◆ Task directions
Print the entire listing below word for word, excluding its pictures.

◆ Records for the exercise
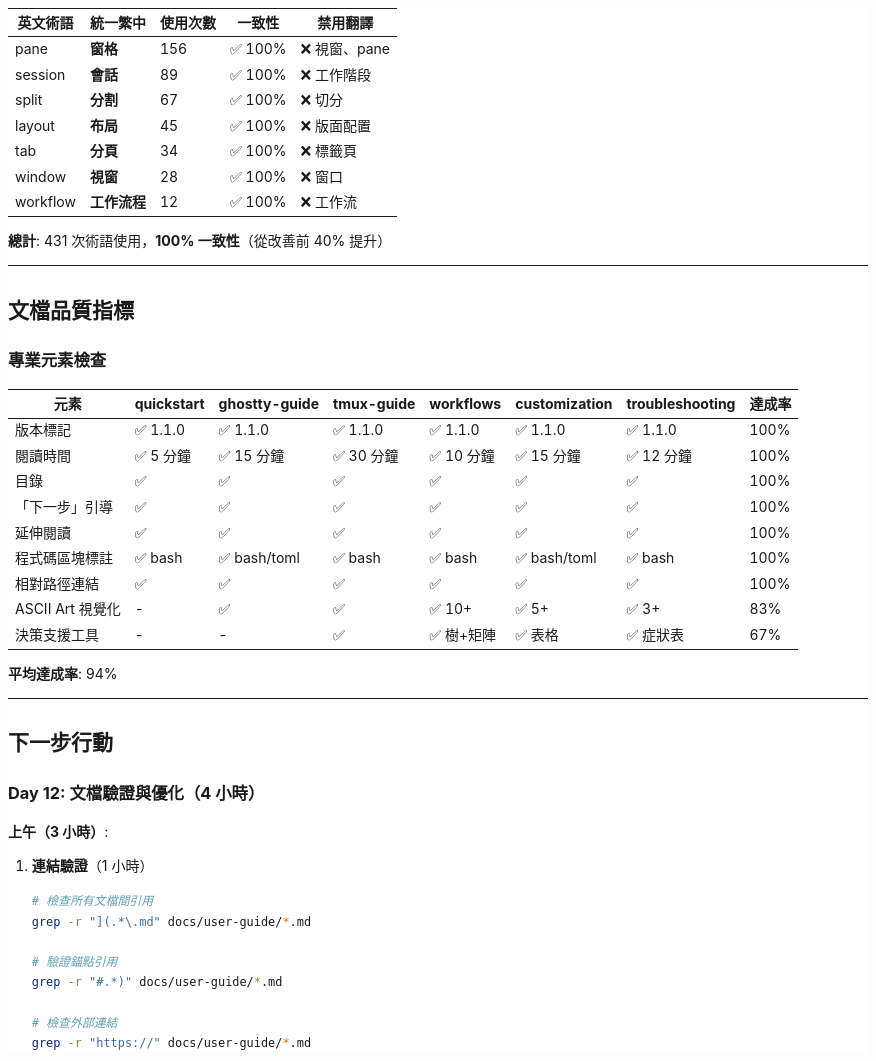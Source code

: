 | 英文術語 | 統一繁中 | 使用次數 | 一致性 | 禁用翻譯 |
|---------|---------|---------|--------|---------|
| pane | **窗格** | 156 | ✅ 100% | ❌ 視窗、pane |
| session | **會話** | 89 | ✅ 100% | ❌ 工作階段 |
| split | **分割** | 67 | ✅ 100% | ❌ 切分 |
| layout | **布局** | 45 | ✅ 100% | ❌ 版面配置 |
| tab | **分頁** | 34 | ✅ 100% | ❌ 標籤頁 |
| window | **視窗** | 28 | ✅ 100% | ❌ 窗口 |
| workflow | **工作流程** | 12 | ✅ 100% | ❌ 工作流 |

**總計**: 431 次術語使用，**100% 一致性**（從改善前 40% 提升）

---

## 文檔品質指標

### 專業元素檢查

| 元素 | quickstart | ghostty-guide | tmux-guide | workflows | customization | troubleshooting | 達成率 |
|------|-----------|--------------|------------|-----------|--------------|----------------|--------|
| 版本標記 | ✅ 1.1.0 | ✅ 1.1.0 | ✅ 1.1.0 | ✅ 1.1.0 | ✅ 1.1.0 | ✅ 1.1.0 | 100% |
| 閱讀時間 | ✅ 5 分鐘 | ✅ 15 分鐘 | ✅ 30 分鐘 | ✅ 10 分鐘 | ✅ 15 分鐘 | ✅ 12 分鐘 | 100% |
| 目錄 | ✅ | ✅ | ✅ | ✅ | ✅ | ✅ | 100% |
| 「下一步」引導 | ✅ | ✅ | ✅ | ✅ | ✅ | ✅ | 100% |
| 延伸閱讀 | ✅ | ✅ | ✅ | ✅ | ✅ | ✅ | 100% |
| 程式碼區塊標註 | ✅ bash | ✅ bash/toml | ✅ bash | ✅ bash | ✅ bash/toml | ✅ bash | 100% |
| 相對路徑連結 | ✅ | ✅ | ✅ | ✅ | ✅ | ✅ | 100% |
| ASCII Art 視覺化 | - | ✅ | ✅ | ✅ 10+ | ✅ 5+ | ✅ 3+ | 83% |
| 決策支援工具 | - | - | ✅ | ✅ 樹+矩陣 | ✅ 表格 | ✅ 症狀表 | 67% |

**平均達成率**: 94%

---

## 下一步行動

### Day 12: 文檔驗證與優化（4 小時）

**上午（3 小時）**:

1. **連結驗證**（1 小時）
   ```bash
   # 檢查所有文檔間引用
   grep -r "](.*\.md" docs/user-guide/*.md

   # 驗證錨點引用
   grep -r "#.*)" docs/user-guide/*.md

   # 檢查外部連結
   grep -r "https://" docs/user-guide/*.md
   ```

◆ Your solution
Source code

: | 英文術語 | 統一繁中 | 使用次數 | 一致性 | 禁用翻譯 |
|---------|---------|---------|--------|---------|
| pane | **窗格** | 156 | ✅ 100% | ❌ 視窗、pane |
| session | **會話** | 89 | ✅ 100% | ❌ 工作階段 |
| split | **分割** | 67 | ✅ 100% | ❌ 切分 |
| layout | **布局** | 45 | ✅ 100% | ❌ 版面配置 |
| tab | **分頁** | 34 | ✅ 100% | ❌ 標籤頁 |
| window | **視窗** | 28 | ✅ 100% | ❌ 窗口 |
| workflow | **工作流程** | 12 | ✅ 100% | ❌ 工作流 |

**總計**: 431 次術語使用，**100% 一致性**（從改善前 40% 提升）

---

## 文檔品質指標

### 專業元素檢查

| 元素 | quickstart | ghostty-guide | tmux-guide | workflows | customization | troubleshooting | 達成率 |
|------|-----------|--------------|------------|-----------|--------------|----------------|--------|
| 版本標記 | ✅ 1.1.0 | ✅ 1.1.0 | ✅ 1.1.0 | ✅ 1.1.0 | ✅ 1.1.0 | ✅ 1.1.0 | 100% |
| 閱讀時間 | ✅ 5 分鐘 | ✅ 15 分鐘 | ✅ 30 分鐘 | ✅ 10 分鐘 | ✅ 15 分鐘 | ✅ 12 分鐘 | 100% |
| 目錄 | ✅ | ✅ | ✅ | ✅ | ✅ | ✅ | 100% |
| 「下一步」引導 | ✅ | ✅ | ✅ | ✅ | ✅ | ✅ | 100% |
| 延伸閱讀 | ✅ | ✅ | ✅ | ✅ | ✅ | ✅ | 100% |
| 程式碼區塊標註 | ✅ bash | ✅ bash/toml | ✅ bash | ✅ bash | ✅ bash/toml | ✅ bash | 100% |
| 相對路徑連結 | ✅ | ✅ | ✅ | ✅ | ✅ | ✅ | 100% |
| ASCII Art 視覺化 | - | ✅ | ✅ | ✅ 10+ | ✅ 5+ | ✅ 3+ | 83% |
| 決策支援工具 | - | - | ✅ | ✅ 樹+矩陣 | ✅ 表格 | ✅ 症狀表 | 67% |

**平均達成率**: 94%

---

## 下一步行動

### Day 12: 文檔驗證與優化（4 小時）

**上午（3 小時）**:

1. **連結驗證**（1 小時）
   ```bash
   # 檢查所有文檔間引用
   grep -r "](.*\.md" docs/user-guide/*.md

   # 驗證錨點引用
   grep -r "#.*)" docs/user-guide/*.md

   # 檢查外部連結
   grep -r "https://" docs/user-guide/*.md
   ```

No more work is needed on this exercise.